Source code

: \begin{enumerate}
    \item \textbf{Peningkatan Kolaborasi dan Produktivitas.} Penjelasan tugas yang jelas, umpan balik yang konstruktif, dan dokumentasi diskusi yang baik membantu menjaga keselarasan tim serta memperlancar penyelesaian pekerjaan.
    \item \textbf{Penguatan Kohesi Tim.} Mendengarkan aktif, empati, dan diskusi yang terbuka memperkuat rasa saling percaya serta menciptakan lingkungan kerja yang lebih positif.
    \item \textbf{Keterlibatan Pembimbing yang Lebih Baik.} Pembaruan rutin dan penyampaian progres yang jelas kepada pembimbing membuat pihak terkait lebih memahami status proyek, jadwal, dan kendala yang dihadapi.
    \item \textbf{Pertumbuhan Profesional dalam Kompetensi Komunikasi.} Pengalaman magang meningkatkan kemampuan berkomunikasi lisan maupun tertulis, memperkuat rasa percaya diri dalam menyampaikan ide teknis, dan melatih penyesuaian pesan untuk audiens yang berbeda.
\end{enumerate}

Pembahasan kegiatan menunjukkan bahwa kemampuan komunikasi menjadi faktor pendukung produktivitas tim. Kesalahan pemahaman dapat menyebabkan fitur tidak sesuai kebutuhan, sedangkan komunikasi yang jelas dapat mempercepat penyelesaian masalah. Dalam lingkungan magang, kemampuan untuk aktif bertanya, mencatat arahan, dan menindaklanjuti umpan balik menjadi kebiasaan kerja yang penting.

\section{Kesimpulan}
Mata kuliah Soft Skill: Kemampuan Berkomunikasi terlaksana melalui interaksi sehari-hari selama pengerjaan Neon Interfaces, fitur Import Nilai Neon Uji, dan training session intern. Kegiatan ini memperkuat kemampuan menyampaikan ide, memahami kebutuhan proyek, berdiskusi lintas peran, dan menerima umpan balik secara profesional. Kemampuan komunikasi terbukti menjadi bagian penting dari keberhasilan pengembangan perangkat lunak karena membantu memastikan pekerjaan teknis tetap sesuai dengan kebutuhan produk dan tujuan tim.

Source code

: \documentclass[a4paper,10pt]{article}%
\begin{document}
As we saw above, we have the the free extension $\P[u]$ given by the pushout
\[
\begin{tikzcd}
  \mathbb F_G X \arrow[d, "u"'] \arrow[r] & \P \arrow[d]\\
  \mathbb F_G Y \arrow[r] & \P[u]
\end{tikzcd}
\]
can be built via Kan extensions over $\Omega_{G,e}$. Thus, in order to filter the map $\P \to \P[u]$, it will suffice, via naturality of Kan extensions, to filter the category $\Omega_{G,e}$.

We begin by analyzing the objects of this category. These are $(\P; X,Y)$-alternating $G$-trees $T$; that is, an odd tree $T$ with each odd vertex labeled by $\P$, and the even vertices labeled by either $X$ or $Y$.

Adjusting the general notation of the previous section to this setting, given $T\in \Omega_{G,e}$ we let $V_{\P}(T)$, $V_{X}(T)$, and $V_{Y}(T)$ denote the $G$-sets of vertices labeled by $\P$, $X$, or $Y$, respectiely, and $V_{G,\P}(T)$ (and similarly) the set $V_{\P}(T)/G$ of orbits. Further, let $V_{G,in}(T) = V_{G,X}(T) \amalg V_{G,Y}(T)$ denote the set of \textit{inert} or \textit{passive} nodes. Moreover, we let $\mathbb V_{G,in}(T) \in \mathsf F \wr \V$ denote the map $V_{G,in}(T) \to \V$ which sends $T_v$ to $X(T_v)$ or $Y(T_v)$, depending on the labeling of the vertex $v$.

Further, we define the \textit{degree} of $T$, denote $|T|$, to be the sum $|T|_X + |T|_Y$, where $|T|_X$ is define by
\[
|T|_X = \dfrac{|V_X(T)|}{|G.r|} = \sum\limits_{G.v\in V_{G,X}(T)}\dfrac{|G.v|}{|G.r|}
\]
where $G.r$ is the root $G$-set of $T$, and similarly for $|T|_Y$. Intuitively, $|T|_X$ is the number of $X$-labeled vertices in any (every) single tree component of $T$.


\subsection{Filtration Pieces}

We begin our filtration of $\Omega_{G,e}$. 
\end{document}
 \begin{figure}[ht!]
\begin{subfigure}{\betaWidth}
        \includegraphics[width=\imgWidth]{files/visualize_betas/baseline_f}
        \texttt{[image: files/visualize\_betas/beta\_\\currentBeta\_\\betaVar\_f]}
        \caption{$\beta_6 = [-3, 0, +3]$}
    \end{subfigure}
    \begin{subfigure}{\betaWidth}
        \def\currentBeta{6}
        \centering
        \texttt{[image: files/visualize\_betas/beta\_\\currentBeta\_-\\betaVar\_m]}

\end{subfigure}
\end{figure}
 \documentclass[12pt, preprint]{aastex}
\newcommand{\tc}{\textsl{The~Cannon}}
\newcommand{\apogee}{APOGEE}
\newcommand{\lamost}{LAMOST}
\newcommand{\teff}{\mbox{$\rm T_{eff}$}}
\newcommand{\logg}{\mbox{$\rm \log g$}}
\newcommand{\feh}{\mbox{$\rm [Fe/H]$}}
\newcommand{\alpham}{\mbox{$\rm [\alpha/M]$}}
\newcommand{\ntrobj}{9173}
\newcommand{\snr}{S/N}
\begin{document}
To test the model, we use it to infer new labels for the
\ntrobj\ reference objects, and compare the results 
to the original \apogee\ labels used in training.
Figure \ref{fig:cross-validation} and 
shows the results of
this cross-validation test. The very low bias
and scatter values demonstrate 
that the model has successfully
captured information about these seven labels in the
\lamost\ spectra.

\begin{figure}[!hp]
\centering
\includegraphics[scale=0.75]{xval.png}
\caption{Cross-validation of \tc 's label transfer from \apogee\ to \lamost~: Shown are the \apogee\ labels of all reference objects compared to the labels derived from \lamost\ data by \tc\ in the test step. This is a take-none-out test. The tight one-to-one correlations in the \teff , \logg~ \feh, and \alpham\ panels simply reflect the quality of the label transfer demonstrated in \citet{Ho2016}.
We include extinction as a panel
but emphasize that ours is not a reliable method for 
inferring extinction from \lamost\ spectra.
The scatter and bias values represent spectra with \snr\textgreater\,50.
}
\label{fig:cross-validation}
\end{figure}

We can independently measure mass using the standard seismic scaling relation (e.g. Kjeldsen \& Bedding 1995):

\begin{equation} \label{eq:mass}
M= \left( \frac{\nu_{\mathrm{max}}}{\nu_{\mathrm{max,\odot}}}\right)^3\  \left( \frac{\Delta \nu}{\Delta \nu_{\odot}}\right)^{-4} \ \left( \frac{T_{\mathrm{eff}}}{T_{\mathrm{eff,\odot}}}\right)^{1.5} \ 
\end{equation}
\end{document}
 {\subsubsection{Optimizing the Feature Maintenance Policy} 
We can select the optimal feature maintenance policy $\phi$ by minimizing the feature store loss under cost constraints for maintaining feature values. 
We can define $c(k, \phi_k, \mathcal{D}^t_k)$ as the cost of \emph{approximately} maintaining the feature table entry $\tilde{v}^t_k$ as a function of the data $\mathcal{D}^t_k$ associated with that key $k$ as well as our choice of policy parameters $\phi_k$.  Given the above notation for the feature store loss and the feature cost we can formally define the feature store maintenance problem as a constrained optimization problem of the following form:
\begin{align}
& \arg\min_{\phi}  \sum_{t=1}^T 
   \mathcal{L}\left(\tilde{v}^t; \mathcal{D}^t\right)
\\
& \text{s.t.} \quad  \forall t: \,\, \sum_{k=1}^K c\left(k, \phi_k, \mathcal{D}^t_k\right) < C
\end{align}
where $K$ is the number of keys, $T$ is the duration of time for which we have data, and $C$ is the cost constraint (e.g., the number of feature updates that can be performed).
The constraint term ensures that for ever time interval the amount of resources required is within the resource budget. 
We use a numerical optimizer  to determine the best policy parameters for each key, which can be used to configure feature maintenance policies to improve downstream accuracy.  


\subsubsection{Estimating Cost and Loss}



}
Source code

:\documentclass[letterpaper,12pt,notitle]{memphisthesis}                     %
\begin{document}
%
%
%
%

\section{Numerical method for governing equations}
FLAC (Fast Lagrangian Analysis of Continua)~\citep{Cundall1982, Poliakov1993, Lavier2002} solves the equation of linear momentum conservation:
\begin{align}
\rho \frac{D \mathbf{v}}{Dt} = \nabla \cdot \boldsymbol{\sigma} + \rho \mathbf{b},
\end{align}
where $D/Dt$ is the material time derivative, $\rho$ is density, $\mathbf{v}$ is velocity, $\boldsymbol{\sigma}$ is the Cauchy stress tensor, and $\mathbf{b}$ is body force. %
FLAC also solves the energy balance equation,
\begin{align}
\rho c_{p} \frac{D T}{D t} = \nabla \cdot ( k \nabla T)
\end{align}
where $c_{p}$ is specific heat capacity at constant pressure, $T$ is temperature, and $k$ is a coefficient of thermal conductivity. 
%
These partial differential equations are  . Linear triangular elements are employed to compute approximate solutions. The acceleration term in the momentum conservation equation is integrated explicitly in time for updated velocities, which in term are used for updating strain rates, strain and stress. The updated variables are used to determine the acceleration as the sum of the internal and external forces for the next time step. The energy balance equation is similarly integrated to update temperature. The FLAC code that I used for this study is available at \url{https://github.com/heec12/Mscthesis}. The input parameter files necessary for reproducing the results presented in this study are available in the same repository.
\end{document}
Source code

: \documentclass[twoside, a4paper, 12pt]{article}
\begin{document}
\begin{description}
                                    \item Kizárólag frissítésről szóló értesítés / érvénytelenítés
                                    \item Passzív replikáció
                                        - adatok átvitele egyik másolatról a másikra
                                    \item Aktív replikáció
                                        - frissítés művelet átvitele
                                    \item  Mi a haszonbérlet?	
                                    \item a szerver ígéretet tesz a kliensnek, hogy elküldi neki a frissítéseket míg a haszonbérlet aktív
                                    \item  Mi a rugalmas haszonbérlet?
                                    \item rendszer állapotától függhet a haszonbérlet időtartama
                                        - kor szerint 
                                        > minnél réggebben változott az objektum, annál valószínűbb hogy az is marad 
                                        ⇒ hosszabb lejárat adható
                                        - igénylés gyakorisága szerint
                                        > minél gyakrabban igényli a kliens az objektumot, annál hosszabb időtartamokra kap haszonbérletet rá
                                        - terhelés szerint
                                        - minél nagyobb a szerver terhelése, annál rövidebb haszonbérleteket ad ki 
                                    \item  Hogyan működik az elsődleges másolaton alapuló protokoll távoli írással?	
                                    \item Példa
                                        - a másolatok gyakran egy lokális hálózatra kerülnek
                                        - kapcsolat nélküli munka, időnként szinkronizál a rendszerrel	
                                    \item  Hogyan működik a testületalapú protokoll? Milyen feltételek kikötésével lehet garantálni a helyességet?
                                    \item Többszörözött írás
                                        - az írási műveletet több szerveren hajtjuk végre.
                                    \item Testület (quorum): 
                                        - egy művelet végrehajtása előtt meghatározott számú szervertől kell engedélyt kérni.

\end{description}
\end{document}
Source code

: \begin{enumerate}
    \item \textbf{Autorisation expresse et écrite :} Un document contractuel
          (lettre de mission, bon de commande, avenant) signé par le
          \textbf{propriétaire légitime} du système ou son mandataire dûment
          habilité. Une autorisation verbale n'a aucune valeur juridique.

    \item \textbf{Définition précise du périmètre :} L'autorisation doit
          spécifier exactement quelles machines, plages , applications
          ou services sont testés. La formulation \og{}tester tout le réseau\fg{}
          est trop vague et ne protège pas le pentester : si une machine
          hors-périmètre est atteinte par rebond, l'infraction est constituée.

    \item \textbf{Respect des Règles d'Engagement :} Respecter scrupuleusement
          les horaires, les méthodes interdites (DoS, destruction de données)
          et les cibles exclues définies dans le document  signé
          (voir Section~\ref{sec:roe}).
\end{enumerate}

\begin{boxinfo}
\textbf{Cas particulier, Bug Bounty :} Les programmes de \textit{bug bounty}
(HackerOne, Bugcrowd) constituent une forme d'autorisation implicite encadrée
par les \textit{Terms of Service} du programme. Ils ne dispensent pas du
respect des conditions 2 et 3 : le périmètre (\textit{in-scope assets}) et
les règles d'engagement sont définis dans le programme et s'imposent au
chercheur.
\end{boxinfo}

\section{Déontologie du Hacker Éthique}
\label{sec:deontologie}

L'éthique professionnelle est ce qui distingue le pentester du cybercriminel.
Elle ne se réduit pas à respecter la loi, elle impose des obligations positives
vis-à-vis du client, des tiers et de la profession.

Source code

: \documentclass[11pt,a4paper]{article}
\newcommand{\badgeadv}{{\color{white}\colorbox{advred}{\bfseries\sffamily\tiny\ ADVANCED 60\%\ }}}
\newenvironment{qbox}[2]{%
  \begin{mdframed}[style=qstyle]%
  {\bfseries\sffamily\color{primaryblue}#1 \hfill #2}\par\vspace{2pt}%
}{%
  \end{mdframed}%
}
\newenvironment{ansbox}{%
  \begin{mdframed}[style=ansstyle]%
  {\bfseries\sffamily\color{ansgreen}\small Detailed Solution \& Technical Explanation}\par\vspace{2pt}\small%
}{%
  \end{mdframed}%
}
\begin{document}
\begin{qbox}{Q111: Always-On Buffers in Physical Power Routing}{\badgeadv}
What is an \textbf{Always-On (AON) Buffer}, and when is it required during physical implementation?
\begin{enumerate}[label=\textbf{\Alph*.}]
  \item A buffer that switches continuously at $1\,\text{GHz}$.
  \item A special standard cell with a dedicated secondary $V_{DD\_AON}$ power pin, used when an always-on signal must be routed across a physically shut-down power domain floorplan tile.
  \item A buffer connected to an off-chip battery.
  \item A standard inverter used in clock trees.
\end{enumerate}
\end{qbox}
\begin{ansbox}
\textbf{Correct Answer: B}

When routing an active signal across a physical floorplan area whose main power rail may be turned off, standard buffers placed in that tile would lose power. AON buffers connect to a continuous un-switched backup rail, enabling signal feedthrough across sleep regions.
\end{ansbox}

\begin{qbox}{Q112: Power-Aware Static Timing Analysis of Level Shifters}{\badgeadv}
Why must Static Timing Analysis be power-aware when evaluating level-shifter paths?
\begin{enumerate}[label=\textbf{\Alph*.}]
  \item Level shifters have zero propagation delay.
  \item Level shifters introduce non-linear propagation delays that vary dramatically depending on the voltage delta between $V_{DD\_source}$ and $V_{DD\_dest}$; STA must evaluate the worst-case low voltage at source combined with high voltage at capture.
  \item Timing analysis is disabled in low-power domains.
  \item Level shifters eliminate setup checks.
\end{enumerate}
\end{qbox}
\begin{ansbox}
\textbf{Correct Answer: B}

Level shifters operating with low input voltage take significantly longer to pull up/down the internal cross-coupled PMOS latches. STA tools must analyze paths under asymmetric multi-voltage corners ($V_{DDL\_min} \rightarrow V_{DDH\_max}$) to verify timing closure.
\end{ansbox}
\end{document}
....
## What is required
Which of the lines above include the word "store"? List those lines.

## Response to the exercise
We can select the optimal feature maintenance policy $\phi$ by minimizing the feature store loss under cost constraints for maintaining feature values. 
We can define $c(k, \phi_k, \mathcal{D}^t_k)$ as the cost of \emph{approximately} maintaining the feature table entry $\tilde{v}^t_k$ as a function of the data $\mathcal{D}^t_k$ associated with that key $k$ as well as our choice of policy parameters $\phi_k$.  Given the above notation for the feature store loss and the feature cost we can formally define the feature store maintenance problem as a constrained optimization problem of the following form:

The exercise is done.